Liliana o seguia em silêncio, os sentidos em alerta.

O vampiro andava com passos leves, deslizantes, e mesmo com suas roupas surradas de operário - o casaco de lã rasgado, as botas pesadas - havia nele uma estranha elegância, uma confiança desconcertante.

Por fim, chegaram a uma antiga cripta subterrânea. As paredes eram de pedra antiga, cobertas por fuligem e marcas de fogo.

Havia velas acesas em garrafas quebradas, livros empilhados, ferramentas, e o cheiro de óleo e sangue seco.

Um verdadeiro antro de loucura e sobrevivência.

Léo gesticulou com descuido, indicando uma cadeira de madeira gasta.

- Sente-se, menina da lua, antes que desmaie de tanto me fuzilar com esses olhos.

Liliana cruzou os braços, em pé, altiva.

- Você me salvou. Por quê?

O vampiro arqueou um sorriso torto, mostrando as presas longas e manchadas.

- Curiosidade. - respondeu, com uma sinceridade quase desconcertante. - É raro ver alguém ser caçada por metade da Sociedade e ainda sair inteira.

Liliana não respondeu. A luz das velas projetava sombras quentes sobre seu rosto, realçando o olhar desconfiado.

Léo começou a andar de um lado para outro, como um animal entediado preso em jaula.

- Não se iluda, mocinha. Não te trouxe aqui por bondade. Não sou um herói, e detesto dívidas. Fiz isso porque me divirto em ver os cães da Sociedade rosnando no escuro, frustrados. Adoro cuspir nas regras deles. - riu, um som rouco e quase infantil. - Nada me dá mais prazer do que sabotá-los.

Ele se aproximou um pouco mais, o olhar reluzindo como um felino curioso.
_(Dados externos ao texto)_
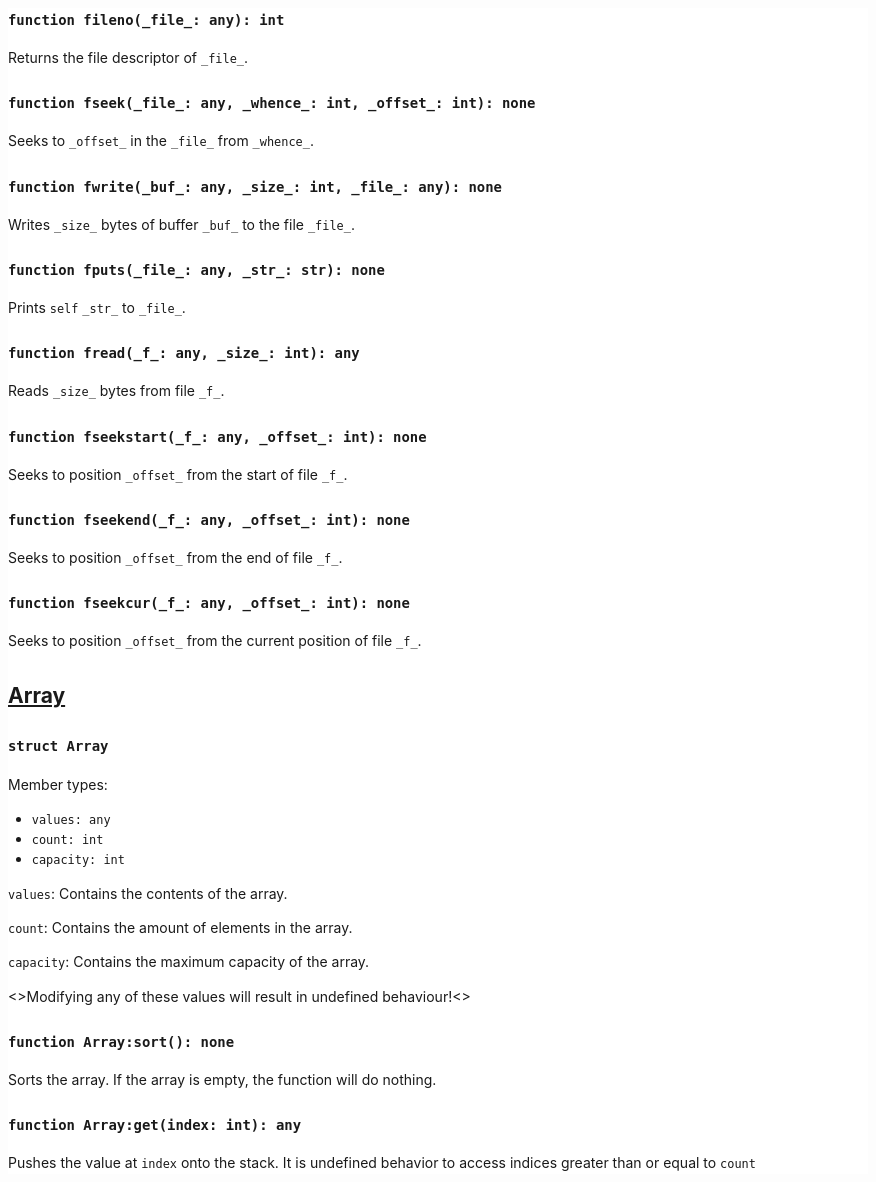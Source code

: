 ### `function fileno(_file_: any): int`
Returns the file descriptor of `_file_`.

### `function fseek(_file_: any, _whence_: int, _offset_: int): none`
Seeks to `_offset_` in the `_file_` from `_whence_`.

### `function fwrite(_buf_: any, _size_: int, _file_: any): none`
Writes `_size_` bytes of buffer `_buf_` to the file `_file_`.

### `function fputs(_file_: any, _str_: str): none`
Prints `self` `_str_` to `_file_`.

### `function fread(_f_: any, _size_: int): any`
Reads `_size_` bytes from file `_f_`.

### `function fseekstart(_f_: any, _offset_: int): none`
Seeks to position `_offset_` from the start of file `_f_`.

### `function fseekend(_f_: any, _offset_: int): none`
Seeks to position `_offset_` from the end of file `_f_`.

### `function fseekcur(_f_: any, _offset_: int): none`
Seeks to position `_offset_` from the current position of file `_f_`.

<div style="page-break-after: always;"></div>

## [Array](./include/util/array.scale)
### `struct Array`
Member types:
- `values: any`
- `count: int`
- `capacity: int`

`values`: Contains the contents of the array.

`count`: Contains the amount of elements in the array.

`capacity`: Contains the maximum capacity of the array.

<<RED>>Modifying any of these values will result in undefined behaviour!<<RESET>>

### `function Array:sort(): none`
Sorts the array. If the array is empty, the function will do nothing.

### `function Array:get(index: int): any`
Pushes the value at `index` onto the stack. It is undefined behavior to access indices greater than or equal to `count`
- E você... você é uma afronta ambulante, não é? Uma ladra fuçando as coisas de gente poderosa.

Liliana estreitou o olhar, a voz baixa e firme:

- Então me trouxe aqui para o quê? Me usar como isca no seu pequeno espetáculo?

Léo riu outra vez, inclinando a cabeça de lado.

- "Usar" é uma palavra feia. Pense em "preservar". Não gosto quando o Conselho Real decide o que deve viver ou morrer. Eu gosto das exceções. Dos erros da natureza. Das rachaduras nas regras.

Ele se sentou sobre um caixote, acendeu um cigarro com um fósforo tirado do bolso do casaco e tragou fundo, o cheiro amargo espalhando-se pelo ar úmido.

- E você, minha querida , tem um talento especial para irritar os poderosos. O que, por coincidência, te torna extremamente divertida para mim.

Liliana o observou em silêncio.

O tom despreocupado, quase infantil, escondia algo mais - uma mente astuta, perigosa.

Alguém que poderia tanto salvá-la quanto destruí-la, dependendo do humor.

Léo apontou o cigarro para ela, como quem faz um brinde invisível.

- Então é isso. Fique aqui até o barulho lá fora passar. Depois... faça o que quiser. Não sou babá. Mas saiba: agora que te viram, a caça começou de verdade.

Ela respirou fundo, sem responder, sentindo o peso daquelas palavras.

O vampiro sorriu de novo, um sorriso torto e cansado.

- Não me olhe assim. - disse, desviando o olhar e apagando o cigarro com o polegar. - Eu não mordo sem motivo. Bom... quase nunca.

E então se levantou, andando até uma porta de ferro coberta por correntes e fechaduras.

- Descanse, menina da lua. Amanhã, Londres continuará apodrecendo. E nós, os monstros, continuaremos rindo dela.

Liliana permaneceu parada no meio da cripta, o coração batendo forte.

Não sabia se Léo era um aliado, um lunático ou apenas uma sombra brincando com sua sorte.

Mas pela primeira vez em muito tempo, algo dentro dela - talvez o instinto, talvez o destino - dizia que aquele encontro não era coincidência.